When I started, I was going to be happy if I got a half way decent sound. I hooked up the following schematic, and boy, I was surprised. Call me crazy, but I thought this sounded awesome. It really reminded me of an old gibson amp I had as a child when the gain was down(kinks), I felt like I got a decent tube type sound with the gain in the middle (ac/dc), and when cranked, the amp seemed good for old school heavy metal, iron maiden, etc. In fact, to me, I don't feel like I had as good as sounding amp since my tube gibson.
I have been running amp simulators through clean/flat power amps and I think this preamp shown does a better job at simulating an old tube amp.
I ran this preamp into gainclone with gain of 33 and it was suitable and loud for a guitar amp.
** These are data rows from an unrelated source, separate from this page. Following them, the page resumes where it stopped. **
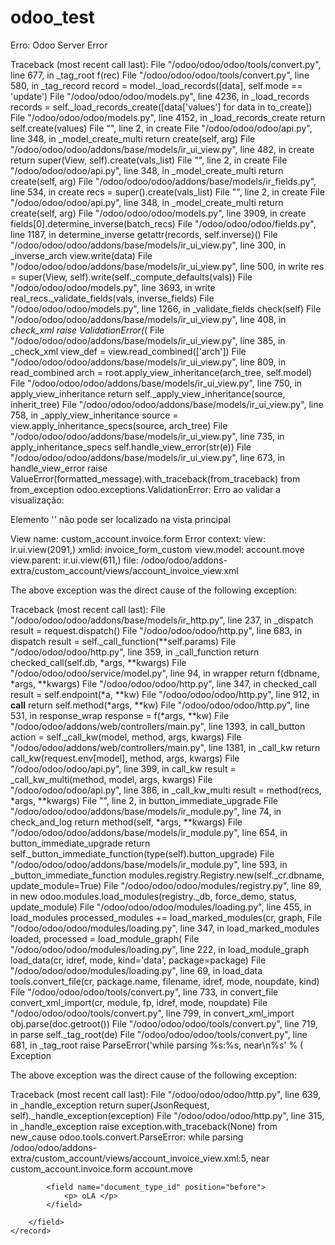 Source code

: # odoo_test


Erro:
Odoo Server Error

Traceback (most recent call last):
  File "/odoo/odoo/odoo/tools/convert.py", line 677, in _tag_root
    f(rec)
  File "/odoo/odoo/odoo/tools/convert.py", line 580, in _tag_record
    record = model._load_records([data], self.mode == 'update')
  File "/odoo/odoo/odoo/models.py", line 4236, in _load_records
    records = self._load_records_create([data['values'] for data in to_create])
  File "/odoo/odoo/odoo/models.py", line 4152, in _load_records_create
    return self.create(values)
  File "<decorator-gen-43>", line 2, in create
  File "/odoo/odoo/odoo/api.py", line 348, in _model_create_multi
    return create(self, arg)
  File "/odoo/odoo/odoo/addons/base/models/ir_ui_view.py", line 482, in create
    return super(View, self).create(vals_list)
  File "<decorator-gen-65>", line 2, in create
  File "/odoo/odoo/odoo/api.py", line 348, in _model_create_multi
    return create(self, arg)
  File "/odoo/odoo/odoo/addons/base/models/ir_fields.py", line 534, in create
    recs = super().create(vals_list)
  File "<decorator-gen-13>", line 2, in create
  File "/odoo/odoo/odoo/api.py", line 348, in _model_create_multi
    return create(self, arg)
  File "/odoo/odoo/odoo/models.py", line 3909, in create
    fields[0].determine_inverse(batch_recs)
  File "/odoo/odoo/odoo/fields.py", line 1187, in determine_inverse
    getattr(records, self.inverse)()
  File "/odoo/odoo/odoo/addons/base/models/ir_ui_view.py", line 300, in _inverse_arch
    view.write(data)
  File "/odoo/odoo/odoo/addons/base/models/ir_ui_view.py", line 500, in write
    res = super(View, self).write(self._compute_defaults(vals))
  File "/odoo/odoo/odoo/models.py", line 3693, in write
    real_recs._validate_fields(vals, inverse_fields)
  File "/odoo/odoo/odoo/models.py", line 1266, in _validate_fields
    check(self)
  File "/odoo/odoo/odoo/addons/base/models/ir_ui_view.py", line 408, in _check_xml
    raise ValidationError(_(
  File "/odoo/odoo/odoo/addons/base/models/ir_ui_view.py", line 385, in _check_xml
    view_def = view.read_combined(['arch'])
  File "/odoo/odoo/odoo/addons/base/models/ir_ui_view.py", line 809, in read_combined
    arch = root.apply_view_inheritance(arch_tree, self.model)
  File "/odoo/odoo/odoo/addons/base/models/ir_ui_view.py", line 750, in apply_view_inheritance
    return self._apply_view_inheritance(source, inherit_tree)
  File "/odoo/odoo/odoo/addons/base/models/ir_ui_view.py", line 758, in _apply_view_inheritance
    source = view.apply_inheritance_specs(source, arch_tree)
  File "/odoo/odoo/odoo/addons/base/models/ir_ui_view.py", line 735, in apply_inheritance_specs
    self.handle_view_error(str(e))
  File "/odoo/odoo/odoo/addons/base/models/ir_ui_view.py", line 673, in handle_view_error
    raise ValueError(formatted_message).with_traceback(from_traceback) from from_exception
odoo.exceptions.ValidationError: Erro ao validar a visualização:

Elemento '<field name="document_type_id">' não pode ser localizado na vista principal

View name: custom_account.invoice.form
Error context:
 view: ir.ui.view(2091,)
 xmlid: invoice_form_custom
 view.model: account.move
 view.parent: ir.ui.view(611,)
 file: /odoo/odoo/addons-extra/custom_account/views/account_invoice_view.xml


The above exception was the direct cause of the following exception:

Traceback (most recent call last):
  File "/odoo/odoo/odoo/addons/base/models/ir_http.py", line 237, in _dispatch
    result = request.dispatch()
  File "/odoo/odoo/odoo/http.py", line 683, in dispatch
    result = self._call_function(**self.params)
  File "/odoo/odoo/odoo/http.py", line 359, in _call_function
    return checked_call(self.db, *args, **kwargs)
  File "/odoo/odoo/odoo/service/model.py", line 94, in wrapper
    return f(dbname, *args, **kwargs)
  File "/odoo/odoo/odoo/http.py", line 347, in checked_call
    result = self.endpoint(*a, **kw)
  File "/odoo/odoo/odoo/http.py", line 912, in __call__
    return self.method(*args, **kw)
  File "/odoo/odoo/odoo/http.py", line 531, in response_wrap
    response = f(*args, **kw)
  File "/odoo/odoo/addons/web/controllers/main.py", line 1393, in call_button
    action = self._call_kw(model, method, args, kwargs)
  File "/odoo/odoo/addons/web/controllers/main.py", line 1381, in _call_kw
    return call_kw(request.env[model], method, args, kwargs)
  File "/odoo/odoo/odoo/api.py", line 399, in call_kw
    result = _call_kw_multi(method, model, args, kwargs)
  File "/odoo/odoo/odoo/api.py", line 386, in _call_kw_multi
    result = method(recs, *args, **kwargs)
  File "<decorator-gen-78>", line 2, in button_immediate_upgrade
  File "/odoo/odoo/odoo/addons/base/models/ir_module.py", line 74, in check_and_log
    return method(self, *args, **kwargs)
  File "/odoo/odoo/odoo/addons/base/models/ir_module.py", line 654, in button_immediate_upgrade
    return self._button_immediate_function(type(self).button_upgrade)
  File "/odoo/odoo/odoo/addons/base/models/ir_module.py", line 593, in _button_immediate_function
    modules.registry.Registry.new(self._cr.dbname, update_module=True)
  File "/odoo/odoo/odoo/modules/registry.py", line 89, in new
    odoo.modules.load_modules(registry._db, force_demo, status, update_module)
  File "/odoo/odoo/odoo/modules/loading.py", line 455, in load_modules
    processed_modules += load_marked_modules(cr, graph,
  File "/odoo/odoo/odoo/modules/loading.py", line 347, in load_marked_modules
    loaded, processed = load_module_graph(
  File "/odoo/odoo/odoo/modules/loading.py", line 222, in load_module_graph
    load_data(cr, idref, mode, kind='data', package=package)
  File "/odoo/odoo/odoo/modules/loading.py", line 69, in load_data
    tools.convert_file(cr, package.name, filename, idref, mode, noupdate, kind)
  File "/odoo/odoo/odoo/tools/convert.py", line 733, in convert_file
    convert_xml_import(cr, module, fp, idref, mode, noupdate)
  File "/odoo/odoo/odoo/tools/convert.py", line 799, in convert_xml_import
    obj.parse(doc.getroot())
  File "/odoo/odoo/odoo/tools/convert.py", line 719, in parse
    self._tag_root(de)
  File "/odoo/odoo/odoo/tools/convert.py", line 681, in _tag_root
    raise ParseError('while parsing %s:%s, near\n%s' % (
Exception

The above exception was the direct cause of the following exception:

Traceback (most recent call last):
  File "/odoo/odoo/odoo/http.py", line 639, in _handle_exception
    return super(JsonRequest, self)._handle_exception(exception)
  File "/odoo/odoo/odoo/http.py", line 315, in _handle_exception
    raise exception.with_traceback(None) from new_cause
odoo.tools.convert.ParseError: while parsing /odoo/odoo/addons-extra/custom_account/views/account_invoice_view.xml:5, near
<record id="invoice_form_custom" model="ir.ui.view">
        <field name="name">custom_account.invoice.form</field>
        <field name="model">account.move</field>
        <field name="inherit_id" ref="account.view_move_form"/>
        <field name="arch" type="xml">
        
            <field name="document_type_id" position="before">
                <p> oLA </p>
            </field>

        </field>
    </record>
To me it sounded nearly as loud as my behringer 120 watt head.
The second op amp stage was used because the lf353 is a dual op amp and I wasn't using it for anything else.
I tried to run the circuit into a fender tonestack and marshall tonestack, but I never really got a good sound. I tried the basic high pass, low pass filter for bass and treble and I was able to get good sounds, so I left the configuration alone.
I thought about using the second op amp in the chip for channel switching, which is very common nowadays with guitar amps. You could use diodes/higher gain with input A, and no diodes lower gain with input B, and then use a footswitch.
However, I loved the simplicity of this amp and kept it like it is. The volume pot goes after the circuit shown and then into the capacitor and then the 4 resistor amp.
This amp seems entirely giggable and I am impressed with the sound and volume acheived through 2 12 inch speakers. I have also included the schematics for the tone control section and a wiring diagram which shows how easy the tone controls are to implement. The pictures are borrowed and modified from Adam's Amplifiers (http://amps.zugster.net/articles/tone-stacks)
But the design is my own and are simply high and low pass filters.
I included the picture because it is so easy to hook up, you just wire the components right to the pots. Place this tone control between the preamp and amp section.